**YOUR OBJECTIVE**
Omit every picture and write out the rest of the records exactly.

------ DATA TO USE ------

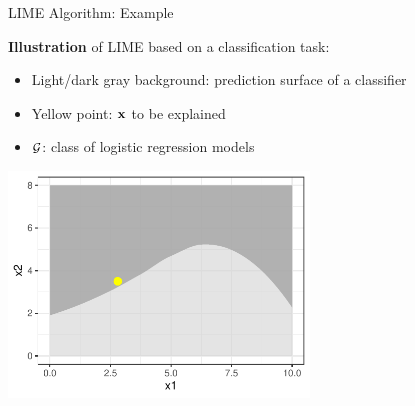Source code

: \documentclass[10pt,compress,t,notes=noshow, xcolor=table]{beamer}
\begin{document}
\begin{frame}{LIME Algorithm: Example}

    	\textbf{Illustration} of LIME based on a classification task:
		\begin{itemize}
			\item Light/dark gray background: prediction surface of a classifier
			\item Yellow point: $\mathbf{x}$ to be explained
			\item $\mathcal{G}$: class of logistic regression models 
		\end{itemize}
		\begin{center}
			\includegraphics[width=0.6\textwidth]{figure/lime2}
		\end{center}

\end{frame} 
\end{document}
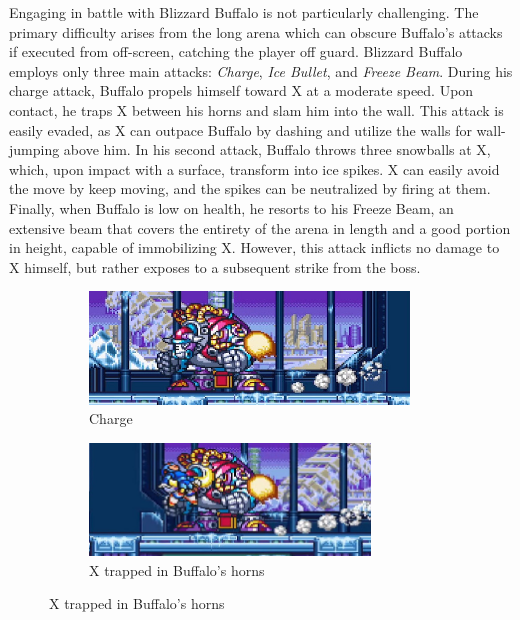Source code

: Engaging in battle with Blizzard Buffalo is not particularly challenging. The primary difficulty arises from the long arena which can obscure Buffalo's attacks if executed from off-screen, catching the player off guard. Blizzard Buffalo employs only three main attacks: \emph{Charge}, \emph{Ice Bullet}, and \emph{Freeze Beam}. During his charge attack, Buffalo propels himself toward X at a moderate speed. Upon contact, he traps X between his horns and slam him into the wall. This attack is easily evaded, as X can outpace Buffalo by dashing and utilize the walls for wall-jumping above him. In his second attack, Buffalo throws three snowballs at X, which, upon impact with a surface, transform into ice spikes. X can easily avoid the move by keep moving, and the spikes can be neutralized by firing at them. Finally, when Buffalo is low on health, he resorts to his Freeze Beam, an extensive beam that covers the entirety of the arena in length and a good portion in height, capable of immobilizing X. However, this attack inflicts no damage to X himself, but rather exposes to a subsequent strike from the boss.
\begin{figure}[htp]
	\centering
	\begin{subfigure}{\linewidth}
		\centering
		\includegraphics[height=3cm]{figures/X3/Blizzard_buffalo/Buffalo_charge.jpg}
		\caption{Charge}
	\end{subfigure}
	\begin{subfigure}{\linewidth}
		\centering
		\includegraphics[height=3cm]{figures/X3/Blizzard_buffalo/Buffalo_charge_2.jpg}
		\caption{X trapped in Buffalo's horns}
	\end{subfigure}
\end{figure}
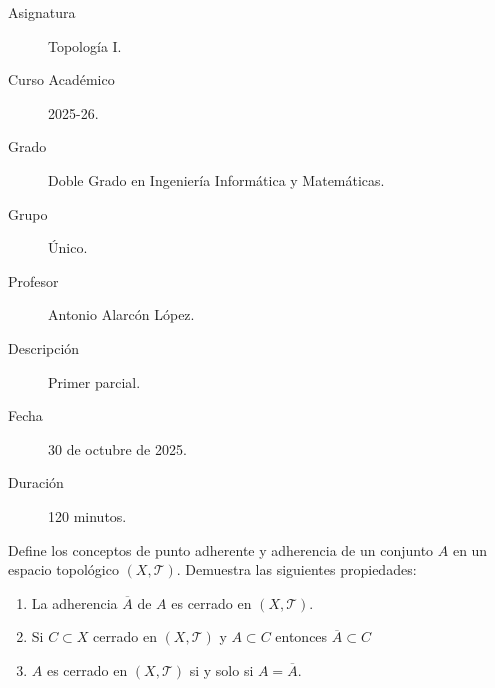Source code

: \documentclass[12pt]{article}
\begin{document}

    
    

    \begin{description}
        \item[Asignatura] Topología I.
        \item[Curso Académico] 2025-26.
        \item[Grado] Doble Grado en Ingeniería Informática y Matemáticas.
        \item[Grupo] Único.
        \item[Profesor] Antonio Alarcón López.
        \item[Descripción] Primer parcial.
        \item[Fecha] 30 de octubre de 2025.
        \item[Duración] 120 minutos.
    \end{description}
    
    \newpage
    
    \begin{ejercicio}[1 punto] Define los conceptos de punto adherente y adherencia de un conjunto $A$ en un espacio topológico $(X,\mathcal{T})$. Demuestra las siguientes propiedades:
        \begin{enumerate}[label=(\alph*)]
            \item La adherencia $\overline{A}$ de $A$ es cerrado en $(X,\mathcal{T})$.
            \item Si $C\subset X$ cerrado en $(X,\mathcal{T})$ y $A\subset C$ entonces $\overline{A}\subset C$
            \item $A$ es cerrado en $(X,\mathcal{T})$ si y solo si $A=\overline{A}.$
        \end{enumerate}
    \end{ejercicio}
    
\end{document}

------

**ANSWER TO THIS TASK**
Source code

: \documentclass[10pt,compress,t,notes=noshow, xcolor=table]{beamer}
\begin{document}
\begin{frame}{LIME Algorithm: Example}

    	\textbf{Illustration} of LIME based on a classification task:
		\begin{itemize}
			\item Light/dark gray background: prediction surface of a classifier
			\item Yellow point: $\mathbf{x}$ to be explained
			\item $\mathcal{G}$: class of logistic regression models 
		\end{itemize}
		\begin{center}
			\includegraphics[width=0.6\textwidth]{figure/lime2}
		\end{center}

\end{frame} 
\end{document}
Source code

: Engaging in battle with Blizzard Buffalo is not particularly challenging. The primary difficulty arises from the long arena which can obscure Buffalo's attacks if executed from off-screen, catching the player off guard. Blizzard Buffalo employs only three main attacks: \emph{Charge}, \emph{Ice Bullet}, and \emph{Freeze Beam}. During his charge attack, Buffalo propels himself toward X at a moderate speed. Upon contact, he traps X between his horns and slam him into the wall. This attack is easily evaded, as X can outpace Buffalo by dashing and utilize the walls for wall-jumping above him. In his second attack, Buffalo throws three snowballs at X, which, upon impact with a surface, transform into ice spikes. X can easily avoid the move by keep moving, and the spikes can be neutralized by firing at them. Finally, when Buffalo is low on health, he resorts to his Freeze Beam, an extensive beam that covers the entirety of the arena in length and a good portion in height, capable of immobilizing X. However, this attack inflicts no damage to X himself, but rather exposes to a subsequent strike from the boss.
\begin{figure}[htp]
	\centering
	\begin{subfigure}{\linewidth}
		\centering
		\includegraphics[height=3cm]{figures/X3/Blizzard_buffalo/Buffalo_charge.jpg}
		\caption{Charge}
	\end{subfigure}
	\begin{subfigure}{\linewidth}
		\centering
		\includegraphics[height=3cm]{figures/X3/Blizzard_buffalo/Buffalo_charge_2.jpg}
		\caption{X trapped in Buffalo's horns}
	\end{subfigure}
\end{figure}
Source code

: \documentclass[12pt]{article}
\begin{document}

    
    

    \begin{description}
        \item[Asignatura] Topología I.
        \item[Curso Académico] 2025-26.
        \item[Grado] Doble Grado en Ingeniería Informática y Matemáticas.
        \item[Grupo] Único.
        \item[Profesor] Antonio Alarcón López.
        \item[Descripción] Primer parcial.
        \item[Fecha] 30 de octubre de 2025.
        \item[Duración] 120 minutos.
    \end{description}
    
    \newpage
    
    \begin{ejercicio}[1 punto] Define los conceptos de punto adherente y adherencia de un conjunto $A$ en un espacio topológico $(X,\mathcal{T})$. Demuestra las siguientes propiedades:
        \begin{enumerate}[label=(\alph*)]
            \item La adherencia $\overline{A}$ de $A$ es cerrado en $(X,\mathcal{T})$.
            \item Si $C\subset X$ cerrado en $(X,\mathcal{T})$ y $A\subset C$ entonces $\overline{A}\subset C$
            \item $A$ es cerrado en $(X,\mathcal{T})$ si y solo si $A=\overline{A}.$
        \end{enumerate}
    \end{ejercicio}
    
\end{document}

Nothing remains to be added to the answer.